**Extracted information**
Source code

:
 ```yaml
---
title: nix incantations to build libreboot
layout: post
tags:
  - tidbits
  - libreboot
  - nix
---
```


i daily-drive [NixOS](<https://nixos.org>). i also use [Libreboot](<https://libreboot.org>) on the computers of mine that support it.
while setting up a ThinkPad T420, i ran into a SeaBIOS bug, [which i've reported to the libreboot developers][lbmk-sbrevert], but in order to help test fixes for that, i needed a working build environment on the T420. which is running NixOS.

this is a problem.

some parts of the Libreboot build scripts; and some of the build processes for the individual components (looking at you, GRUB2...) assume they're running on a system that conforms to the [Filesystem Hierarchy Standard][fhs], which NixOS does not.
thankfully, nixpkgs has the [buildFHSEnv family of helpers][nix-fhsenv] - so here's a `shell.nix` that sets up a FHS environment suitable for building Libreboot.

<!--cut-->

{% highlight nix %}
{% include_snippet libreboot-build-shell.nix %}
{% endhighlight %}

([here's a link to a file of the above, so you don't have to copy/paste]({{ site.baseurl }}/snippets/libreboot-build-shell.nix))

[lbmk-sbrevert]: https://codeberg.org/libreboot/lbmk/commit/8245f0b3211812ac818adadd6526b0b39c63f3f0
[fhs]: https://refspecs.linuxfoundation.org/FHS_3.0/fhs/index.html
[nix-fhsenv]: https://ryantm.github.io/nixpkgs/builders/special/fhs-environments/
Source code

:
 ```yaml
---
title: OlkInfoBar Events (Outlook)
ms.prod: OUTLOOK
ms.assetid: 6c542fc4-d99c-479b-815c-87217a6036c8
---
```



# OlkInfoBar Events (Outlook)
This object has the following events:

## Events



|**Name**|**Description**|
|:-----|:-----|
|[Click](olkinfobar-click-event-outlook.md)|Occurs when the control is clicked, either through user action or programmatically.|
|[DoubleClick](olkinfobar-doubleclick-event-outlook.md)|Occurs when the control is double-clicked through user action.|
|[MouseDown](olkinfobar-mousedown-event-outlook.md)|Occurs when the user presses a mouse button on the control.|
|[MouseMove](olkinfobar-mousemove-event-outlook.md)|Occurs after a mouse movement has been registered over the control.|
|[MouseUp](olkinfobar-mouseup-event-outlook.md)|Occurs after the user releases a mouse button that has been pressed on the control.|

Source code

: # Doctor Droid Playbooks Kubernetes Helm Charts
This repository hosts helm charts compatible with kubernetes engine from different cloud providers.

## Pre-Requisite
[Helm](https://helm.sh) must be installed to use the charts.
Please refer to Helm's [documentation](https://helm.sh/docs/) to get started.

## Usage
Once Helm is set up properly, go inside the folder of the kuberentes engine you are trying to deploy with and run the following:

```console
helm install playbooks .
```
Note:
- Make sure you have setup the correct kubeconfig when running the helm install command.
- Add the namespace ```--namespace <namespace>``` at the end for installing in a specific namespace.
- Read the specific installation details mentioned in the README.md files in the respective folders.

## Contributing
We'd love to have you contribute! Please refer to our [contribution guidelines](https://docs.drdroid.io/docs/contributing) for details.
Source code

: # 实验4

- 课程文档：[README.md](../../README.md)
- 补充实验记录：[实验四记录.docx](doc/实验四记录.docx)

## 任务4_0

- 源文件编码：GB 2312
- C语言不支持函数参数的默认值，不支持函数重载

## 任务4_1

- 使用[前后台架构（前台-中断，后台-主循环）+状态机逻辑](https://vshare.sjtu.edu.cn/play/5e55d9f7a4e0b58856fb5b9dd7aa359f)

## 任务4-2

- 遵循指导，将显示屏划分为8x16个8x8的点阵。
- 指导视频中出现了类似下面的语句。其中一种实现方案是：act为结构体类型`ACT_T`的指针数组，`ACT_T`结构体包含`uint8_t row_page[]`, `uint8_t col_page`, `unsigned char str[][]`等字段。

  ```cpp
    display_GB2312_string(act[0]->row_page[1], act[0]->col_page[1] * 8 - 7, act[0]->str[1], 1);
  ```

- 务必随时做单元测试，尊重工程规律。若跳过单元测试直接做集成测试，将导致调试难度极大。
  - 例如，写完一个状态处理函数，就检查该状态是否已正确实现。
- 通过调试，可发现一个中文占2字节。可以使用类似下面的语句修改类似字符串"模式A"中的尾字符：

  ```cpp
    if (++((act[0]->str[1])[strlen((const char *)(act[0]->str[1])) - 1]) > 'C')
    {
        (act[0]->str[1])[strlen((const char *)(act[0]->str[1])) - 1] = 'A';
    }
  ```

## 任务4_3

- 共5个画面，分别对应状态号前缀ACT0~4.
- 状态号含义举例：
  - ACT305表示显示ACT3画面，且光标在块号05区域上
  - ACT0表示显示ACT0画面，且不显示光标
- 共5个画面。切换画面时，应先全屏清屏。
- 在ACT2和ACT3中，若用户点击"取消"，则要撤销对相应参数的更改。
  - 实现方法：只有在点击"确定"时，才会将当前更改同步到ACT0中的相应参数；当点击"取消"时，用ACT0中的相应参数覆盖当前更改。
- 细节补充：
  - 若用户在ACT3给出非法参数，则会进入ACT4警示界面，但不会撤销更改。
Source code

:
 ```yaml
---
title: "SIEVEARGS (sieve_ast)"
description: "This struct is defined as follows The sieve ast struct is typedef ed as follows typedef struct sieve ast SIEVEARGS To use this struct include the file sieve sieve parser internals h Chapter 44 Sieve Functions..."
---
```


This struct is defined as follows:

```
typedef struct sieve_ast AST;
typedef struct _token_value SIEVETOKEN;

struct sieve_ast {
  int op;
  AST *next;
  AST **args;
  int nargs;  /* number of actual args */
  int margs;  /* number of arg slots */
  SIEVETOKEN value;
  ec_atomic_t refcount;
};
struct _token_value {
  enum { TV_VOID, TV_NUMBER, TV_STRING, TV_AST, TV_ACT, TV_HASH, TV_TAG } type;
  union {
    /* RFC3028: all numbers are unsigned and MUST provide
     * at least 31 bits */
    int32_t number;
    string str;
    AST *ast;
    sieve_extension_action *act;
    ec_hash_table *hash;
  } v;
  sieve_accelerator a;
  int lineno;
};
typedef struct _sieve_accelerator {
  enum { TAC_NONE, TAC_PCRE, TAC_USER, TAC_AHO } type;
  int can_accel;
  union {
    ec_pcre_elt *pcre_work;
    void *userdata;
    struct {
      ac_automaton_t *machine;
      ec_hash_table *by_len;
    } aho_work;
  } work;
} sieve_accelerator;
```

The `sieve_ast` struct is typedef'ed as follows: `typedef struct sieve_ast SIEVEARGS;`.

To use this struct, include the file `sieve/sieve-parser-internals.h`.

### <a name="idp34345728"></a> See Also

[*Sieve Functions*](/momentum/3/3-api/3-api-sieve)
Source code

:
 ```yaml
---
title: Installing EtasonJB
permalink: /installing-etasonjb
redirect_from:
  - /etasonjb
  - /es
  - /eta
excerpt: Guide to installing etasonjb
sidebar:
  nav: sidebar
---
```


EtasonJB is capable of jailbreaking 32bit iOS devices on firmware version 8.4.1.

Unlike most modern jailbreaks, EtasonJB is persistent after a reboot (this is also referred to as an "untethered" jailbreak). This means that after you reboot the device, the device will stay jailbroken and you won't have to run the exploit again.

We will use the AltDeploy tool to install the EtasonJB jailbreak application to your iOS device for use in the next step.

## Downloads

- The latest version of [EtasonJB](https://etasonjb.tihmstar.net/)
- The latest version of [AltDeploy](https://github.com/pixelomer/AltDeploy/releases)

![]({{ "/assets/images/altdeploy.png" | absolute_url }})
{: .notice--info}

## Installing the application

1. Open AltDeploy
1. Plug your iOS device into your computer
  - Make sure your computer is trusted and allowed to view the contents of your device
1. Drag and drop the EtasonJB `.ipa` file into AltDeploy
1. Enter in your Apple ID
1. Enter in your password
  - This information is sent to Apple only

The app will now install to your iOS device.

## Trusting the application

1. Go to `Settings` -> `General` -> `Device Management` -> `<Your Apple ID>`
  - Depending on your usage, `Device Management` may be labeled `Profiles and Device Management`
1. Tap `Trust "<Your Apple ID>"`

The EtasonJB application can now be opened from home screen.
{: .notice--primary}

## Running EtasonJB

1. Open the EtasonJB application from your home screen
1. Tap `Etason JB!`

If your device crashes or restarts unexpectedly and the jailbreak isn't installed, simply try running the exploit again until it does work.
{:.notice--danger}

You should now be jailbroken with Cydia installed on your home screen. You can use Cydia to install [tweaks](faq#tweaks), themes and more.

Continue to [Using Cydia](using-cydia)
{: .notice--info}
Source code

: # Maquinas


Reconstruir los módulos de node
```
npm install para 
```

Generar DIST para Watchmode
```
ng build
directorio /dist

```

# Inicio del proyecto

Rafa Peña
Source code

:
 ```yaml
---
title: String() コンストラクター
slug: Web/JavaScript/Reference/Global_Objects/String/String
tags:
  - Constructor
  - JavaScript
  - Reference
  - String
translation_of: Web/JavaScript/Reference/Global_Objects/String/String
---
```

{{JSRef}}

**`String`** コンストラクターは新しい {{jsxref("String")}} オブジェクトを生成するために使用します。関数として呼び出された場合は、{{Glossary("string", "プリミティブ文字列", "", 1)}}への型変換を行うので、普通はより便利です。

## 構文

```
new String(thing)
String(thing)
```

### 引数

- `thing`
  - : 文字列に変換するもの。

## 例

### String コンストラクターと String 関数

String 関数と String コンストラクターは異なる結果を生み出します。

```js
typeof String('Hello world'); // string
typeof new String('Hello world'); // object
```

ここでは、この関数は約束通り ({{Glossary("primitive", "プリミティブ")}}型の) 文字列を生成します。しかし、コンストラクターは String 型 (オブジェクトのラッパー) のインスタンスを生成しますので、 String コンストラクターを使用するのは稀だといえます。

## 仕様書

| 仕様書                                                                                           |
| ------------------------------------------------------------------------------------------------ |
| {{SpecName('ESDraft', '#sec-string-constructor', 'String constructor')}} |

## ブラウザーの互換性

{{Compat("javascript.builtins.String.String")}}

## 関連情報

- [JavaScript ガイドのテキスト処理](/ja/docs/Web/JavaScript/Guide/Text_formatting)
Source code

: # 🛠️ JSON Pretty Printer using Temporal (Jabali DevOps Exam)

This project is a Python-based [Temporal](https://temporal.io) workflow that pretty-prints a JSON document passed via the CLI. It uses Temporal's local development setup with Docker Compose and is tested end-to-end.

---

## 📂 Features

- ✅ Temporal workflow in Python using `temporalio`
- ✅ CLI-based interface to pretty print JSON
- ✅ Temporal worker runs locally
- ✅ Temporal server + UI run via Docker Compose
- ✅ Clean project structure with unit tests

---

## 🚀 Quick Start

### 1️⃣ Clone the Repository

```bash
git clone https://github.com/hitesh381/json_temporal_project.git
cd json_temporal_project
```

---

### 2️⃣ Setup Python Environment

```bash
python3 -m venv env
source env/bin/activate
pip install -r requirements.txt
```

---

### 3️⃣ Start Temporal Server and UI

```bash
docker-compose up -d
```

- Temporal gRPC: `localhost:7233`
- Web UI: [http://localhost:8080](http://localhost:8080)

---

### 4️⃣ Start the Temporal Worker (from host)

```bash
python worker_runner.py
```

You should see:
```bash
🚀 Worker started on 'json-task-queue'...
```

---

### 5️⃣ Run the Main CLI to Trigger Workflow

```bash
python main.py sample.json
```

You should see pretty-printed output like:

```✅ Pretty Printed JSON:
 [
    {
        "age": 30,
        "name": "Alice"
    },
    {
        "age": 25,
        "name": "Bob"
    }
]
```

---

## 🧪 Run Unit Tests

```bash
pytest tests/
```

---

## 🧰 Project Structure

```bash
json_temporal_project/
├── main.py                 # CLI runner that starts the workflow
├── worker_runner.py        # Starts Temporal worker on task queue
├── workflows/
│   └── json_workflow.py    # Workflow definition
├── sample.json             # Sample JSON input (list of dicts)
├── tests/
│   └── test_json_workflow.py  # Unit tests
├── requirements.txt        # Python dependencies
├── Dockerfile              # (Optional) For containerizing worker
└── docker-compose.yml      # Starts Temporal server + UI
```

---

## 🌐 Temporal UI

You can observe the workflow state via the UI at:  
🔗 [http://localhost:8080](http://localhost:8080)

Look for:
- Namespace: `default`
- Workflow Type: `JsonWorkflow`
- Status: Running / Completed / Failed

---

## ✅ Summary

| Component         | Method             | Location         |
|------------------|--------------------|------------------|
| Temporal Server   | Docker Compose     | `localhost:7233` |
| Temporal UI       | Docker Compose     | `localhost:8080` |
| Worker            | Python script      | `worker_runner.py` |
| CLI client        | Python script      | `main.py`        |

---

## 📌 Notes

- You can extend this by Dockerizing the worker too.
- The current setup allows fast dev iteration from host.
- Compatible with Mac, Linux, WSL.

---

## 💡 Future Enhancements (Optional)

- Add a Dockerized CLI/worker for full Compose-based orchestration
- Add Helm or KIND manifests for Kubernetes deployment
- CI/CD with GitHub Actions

**Task details**
Please find, in the entries above, every line where "latest" occurs, and copy it.

**Exercise solution**
- The latest version of [EtasonJB](https://etasonjb.tihmstar.net/)
- The latest version of [AltDeploy](https://github.com/pixelomer/AltDeploy/releases)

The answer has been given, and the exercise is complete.